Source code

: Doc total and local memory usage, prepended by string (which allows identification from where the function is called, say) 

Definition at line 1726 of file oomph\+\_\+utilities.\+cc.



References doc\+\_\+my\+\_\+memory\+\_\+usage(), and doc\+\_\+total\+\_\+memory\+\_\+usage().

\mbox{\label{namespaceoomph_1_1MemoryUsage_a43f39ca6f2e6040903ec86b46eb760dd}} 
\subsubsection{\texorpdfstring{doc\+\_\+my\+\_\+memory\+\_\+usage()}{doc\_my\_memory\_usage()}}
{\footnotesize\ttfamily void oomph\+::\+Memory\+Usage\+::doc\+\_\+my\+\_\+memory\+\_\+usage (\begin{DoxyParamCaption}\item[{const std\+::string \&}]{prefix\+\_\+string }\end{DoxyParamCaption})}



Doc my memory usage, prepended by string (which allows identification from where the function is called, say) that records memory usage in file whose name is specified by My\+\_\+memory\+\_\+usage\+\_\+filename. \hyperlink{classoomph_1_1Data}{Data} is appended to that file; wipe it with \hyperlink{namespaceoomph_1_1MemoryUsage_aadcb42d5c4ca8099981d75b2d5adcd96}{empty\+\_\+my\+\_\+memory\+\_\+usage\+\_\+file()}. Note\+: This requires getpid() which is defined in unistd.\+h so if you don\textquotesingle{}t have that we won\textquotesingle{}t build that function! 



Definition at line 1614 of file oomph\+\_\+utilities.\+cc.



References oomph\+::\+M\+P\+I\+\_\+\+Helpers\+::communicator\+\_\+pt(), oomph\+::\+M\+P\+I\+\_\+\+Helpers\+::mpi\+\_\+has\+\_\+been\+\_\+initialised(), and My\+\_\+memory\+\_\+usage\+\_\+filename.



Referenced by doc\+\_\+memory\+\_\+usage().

———

* _Problem to work on_
Your reply should consist of the records, duplicated exactly.

* _Task result_
Source code

: Doc total and local memory usage, prepended by string (which allows identification from where the function is called, say) 

Definition at line 1726 of file oomph\+\_\+utilities.\+cc.



References doc\+\_\+my\+\_\+memory\+\_\+usage(), and doc\+\_\+total\+\_\+memory\+\_\+usage().

\mbox{\label{namespaceoomph_1_1MemoryUsage_a43f39ca6f2e6040903ec86b46eb760dd}} 
\subsubsection{\texorpdfstring{doc\+\_\+my\+\_\+memory\+\_\+usage()}{doc\_my\_memory\_usage()}}
{\footnotesize\ttfamily void oomph\+::\+Memory\+Usage\+::doc\+\_\+my\+\_\+memory\+\_\+usage (\begin{DoxyParamCaption}\item[{const std\+::string \&}]{prefix\+\_\+string }\end{DoxyParamCaption})}



Doc my memory usage, prepended by string (which allows identification from where the function is called, say) that records memory usage in file whose name is specified by My\+\_\+memory\+\_\+usage\+\_\+filename. \hyperlink{classoomph_1_1Data}{Data} is appended to that file; wipe it with \hyperlink{namespaceoomph_1_1MemoryUsage_aadcb42d5c4ca8099981d75b2d5adcd96}{empty\+\_\+my\+\_\+memory\+\_\+usage\+\_\+file()}. Note\+: This requires getpid() which is defined in unistd.\+h so if you don\textquotesingle{}t have that we won\textquotesingle{}t build that function! 



Definition at line 1614 of file oomph\+\_\+utilities.\+cc.



References oomph\+::\+M\+P\+I\+\_\+\+Helpers\+::communicator\+\_\+pt(), oomph\+::\+M\+P\+I\+\_\+\+Helpers\+::mpi\+\_\+has\+\_\+been\+\_\+initialised(), and My\+\_\+memory\+\_\+usage\+\_\+filename.



Referenced by doc\+\_\+memory\+\_\+usage().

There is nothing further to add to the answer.